▶ [What the task requires] Word for word, restate the data that follows, omitting the images.

Pictures paired with source code

--------------------------------------------------

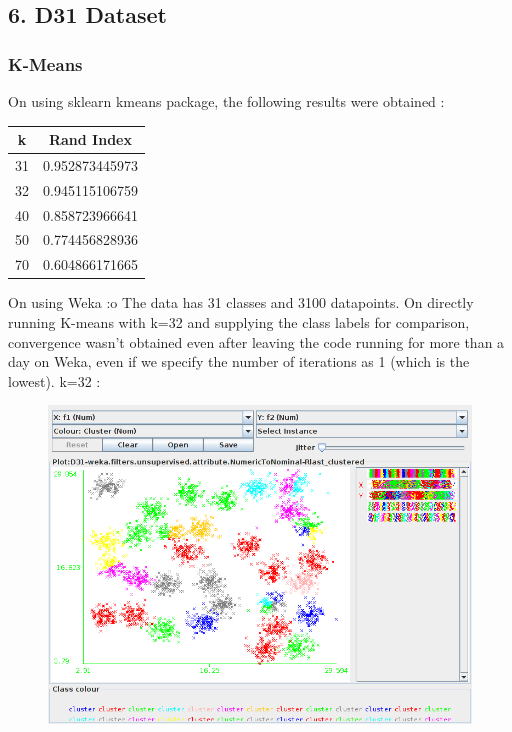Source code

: \documentclass[paper=a4, fontsize=11pt]{scrartcl}
\numberwithin{equation}{section}		%
\numberwithin{figure}{section}			%
\numberwithin{table}{section}				%
\begin{document}
\subsection*{6. D31 Dataset}
\subsubsection*{K-Means}
On using sklearn kmeans package, the following results were obtained :
\begin{table}[H]
\label{T:equipos}
\begin{center}
\begin{tabular}{| c | c |}
\hline
\textbf{k} & \textbf{Rand Index} \\
\hline

31 & 0.952873445973 \\ \hline
32 & 0.945115106759 \\ \hline
40 & 0.858723966641 \\ \hline
50 & 0.774456828936 \\ \hline
70 & 0.604866171665 \\ \hline

\end{tabular}
\end{center}
\end{table}

On using Weka :o
The data has 31 classes and 3100 datapoints. On directly running K-means with k=32 and supplying the class labels for comparison, convergence wasn't obtained even after leaving the code running for more than a day on Weka, even if we specify the number of iterations as 1 (which is the lowest). k=32 :

\begin{figure}[H]
	\centering
  \includegraphics[width=1\textwidth]{6a}{\label{k=32: f1 vs f2}}
\end{figure}
\end{document}

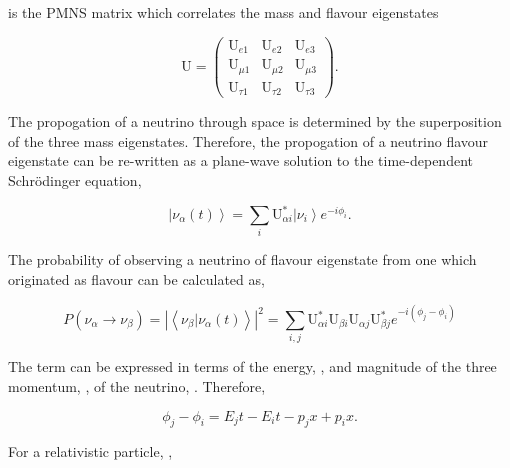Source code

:  is the PMNS matrix which correlates the mass and flavour eigenstates

\begin{equation}
  \label{eq:NeutrinoOscillationPhysics_PMNSReduced}
  \mathrm{U} = \begin{pmatrix} \mathrm{U}_{e1} & \mathrm{U}_{e2} & \mathrm{U}_{e3} \\ \mathrm{U}_{\mu 1} & \mathrm{U}_{\mu 2} & \mathrm{U}_{\mu 3} \\ \mathrm{U}_{\tau 1} & \mathrm{U}_{\tau 2} & \mathrm{U}_{\tau 3} \end{pmatrix}.
\end{equation}

The propogation of a neutrino through space is determined by the superposition of the three mass eigenstates. Therefore, the propogation of a neutrino flavour eigenstate can be re-written as a plane-wave solution to the time-dependent Schr{\"o}dinger equation,

\begin{equation}
  \label{eq:NeutrinoOscillationPhysics_TimeDepSuperposition}
  \left|\nu_{\alpha}(t)\right> = \sum_{i}\mathrm{U}^{*}_{\alpha i}\left|\nu_{i}\right>e^{-i \phi_{i}}.
\end{equation}

The probability of observing a neutrino of flavour eigenstate \quickmath{\beta} from one which originated as flavour \quickmath{\alpha} can be calculated as,

\begin{equation}
  \label{eq:NeutrinoOscillationPhysics_ProbabilityComplexForm}
  P(\nu_{\alpha} \rightarrow \nu_{\beta}) = \left| \left< \nu_{\beta} | \nu_{\alpha}(t) \right> \right|^{2} = \sum_{i,j} \mathrm{U}^{*}_{\alpha i}\mathrm{U}_{\beta i}\mathrm{U}_{\alpha j}\mathrm{U}^{*}_{\beta j} e^{-i(\phi_{j}-\phi_{i})}
\end{equation}

The  term can be expressed in terms of the energy, , and magnitude of the three momentum, , of the neutrino, . Therefore,

\begin{equation}
  \label{eq:NeutrinoOscillationPhysics_PhaseDifference}
  \phi_{j}-\phi_{i} = E_{j}t - E_{i}t - p_{j}x + p_{i}x .
\end{equation}

For a relativistic particle, ,


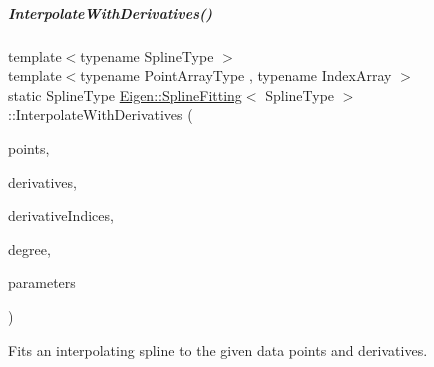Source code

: \mbox{\label{group___splines___module_ac3224187ac93e21e7b04cd499c2a1bcd}} 
\subparagraph{\texorpdfstring{Interpolate\+With\+Derivatives()}{InterpolateWithDerivatives()}\hspace{0.1cm}{\footnotesize\ttfamily [4/4]}}
{\footnotesize\ttfamily template$<$typename Spline\+Type $>$ \\
template$<$typename Point\+Array\+Type , typename Index\+Array $>$ \\
static Spline\+Type \hyperlink{group___splines___module_struct_eigen_1_1_spline_fitting}{Eigen\+::\+Spline\+Fitting}$<$ Spline\+Type $>$\+::Interpolate\+With\+Derivatives (\begin{DoxyParamCaption}\item[{const Point\+Array\+Type \&}]{points,  }\item[{const Point\+Array\+Type \&}]{derivatives,  }\item[{const Index\+Array \&}]{derivative\+Indices,  }\item[{const unsigned int}]{degree,  }\item[{const Parameter\+Vector\+Type \&}]{parameters }\end{DoxyParamCaption})\hspace{0.3cm}{\ttfamily [static]}}



Fits an interpolating spline to the given data points and derivatives.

--------------------------------------------------

▶ [Finished exercise]
Source code

: \documentclass[paper=a4, fontsize=11pt]{scrartcl}
\numberwithin{equation}{section}		%
\numberwithin{figure}{section}			%
\numberwithin{table}{section}				%
\begin{document}
\subsection*{6. D31 Dataset}
\subsubsection*{K-Means}
On using sklearn kmeans package, the following results were obtained :
\begin{table}[H]
\label{T:equipos}
\begin{center}
\begin{tabular}{| c | c |}
\hline
\textbf{k} & \textbf{Rand Index} \\
\hline

31 & 0.952873445973 \\ \hline
32 & 0.945115106759 \\ \hline
40 & 0.858723966641 \\ \hline
50 & 0.774456828936 \\ \hline
70 & 0.604866171665 \\ \hline

\end{tabular}
\end{center}
\end{table}

On using Weka :o
The data has 31 classes and 3100 datapoints. On directly running K-means with k=32 and supplying the class labels for comparison, convergence wasn't obtained even after leaving the code running for more than a day on Weka, even if we specify the number of iterations as 1 (which is the lowest). k=32 :

\begin{figure}[H]
	\centering
  \includegraphics[width=1\textwidth]{6a}{\label{k=32: f1 vs f2}}
\end{figure}
\end{document}

Source code

:  is the PMNS matrix which correlates the mass and flavour eigenstates

\begin{equation}
  \label{eq:NeutrinoOscillationPhysics_PMNSReduced}
  \mathrm{U} = \begin{pmatrix} \mathrm{U}_{e1} & \mathrm{U}_{e2} & \mathrm{U}_{e3} \\ \mathrm{U}_{\mu 1} & \mathrm{U}_{\mu 2} & \mathrm{U}_{\mu 3} \\ \mathrm{U}_{\tau 1} & \mathrm{U}_{\tau 2} & \mathrm{U}_{\tau 3} \end{pmatrix}.
\end{equation}

The propogation of a neutrino through space is determined by the superposition of the three mass eigenstates. Therefore, the propogation of a neutrino flavour eigenstate can be re-written as a plane-wave solution to the time-dependent Schr{\"o}dinger equation,

\begin{equation}
  \label{eq:NeutrinoOscillationPhysics_TimeDepSuperposition}
  \left|\nu_{\alpha}(t)\right> = \sum_{i}\mathrm{U}^{*}_{\alpha i}\left|\nu_{i}\right>e^{-i \phi_{i}}.
\end{equation}

The probability of observing a neutrino of flavour eigenstate \quickmath{\beta} from one which originated as flavour \quickmath{\alpha} can be calculated as,

\begin{equation}
  \label{eq:NeutrinoOscillationPhysics_ProbabilityComplexForm}
  P(\nu_{\alpha} \rightarrow \nu_{\beta}) = \left| \left< \nu_{\beta} | \nu_{\alpha}(t) \right> \right|^{2} = \sum_{i,j} \mathrm{U}^{*}_{\alpha i}\mathrm{U}_{\beta i}\mathrm{U}_{\alpha j}\mathrm{U}^{*}_{\beta j} e^{-i(\phi_{j}-\phi_{i})}
\end{equation}

The  term can be expressed in terms of the energy, , and magnitude of the three momentum, , of the neutrino, . Therefore,

\begin{equation}
  \label{eq:NeutrinoOscillationPhysics_PhaseDifference}
  \phi_{j}-\phi_{i} = E_{j}t - E_{i}t - p_{j}x + p_{i}x .
\end{equation}

For a relativistic particle, ,


Source code

: \mbox{\label{group___splines___module_ac3224187ac93e21e7b04cd499c2a1bcd}} 
\subparagraph{\texorpdfstring{Interpolate\+With\+Derivatives()}{InterpolateWithDerivatives()}\hspace{0.1cm}{\footnotesize\ttfamily [4/4]}}
{\footnotesize\ttfamily template$<$typename Spline\+Type $>$ \\
template$<$typename Point\+Array\+Type , typename Index\+Array $>$ \\
static Spline\+Type \hyperlink{group___splines___module_struct_eigen_1_1_spline_fitting}{Eigen\+::\+Spline\+Fitting}$<$ Spline\+Type $>$\+::Interpolate\+With\+Derivatives (\begin{DoxyParamCaption}\item[{const Point\+Array\+Type \&}]{points,  }\item[{const Point\+Array\+Type \&}]{derivatives,  }\item[{const Index\+Array \&}]{derivative\+Indices,  }\item[{const unsigned int}]{degree,  }\item[{const Parameter\+Vector\+Type \&}]{parameters }\end{DoxyParamCaption})\hspace{0.3cm}{\ttfamily [static]}}



Fits an interpolating spline to the given data points and derivatives.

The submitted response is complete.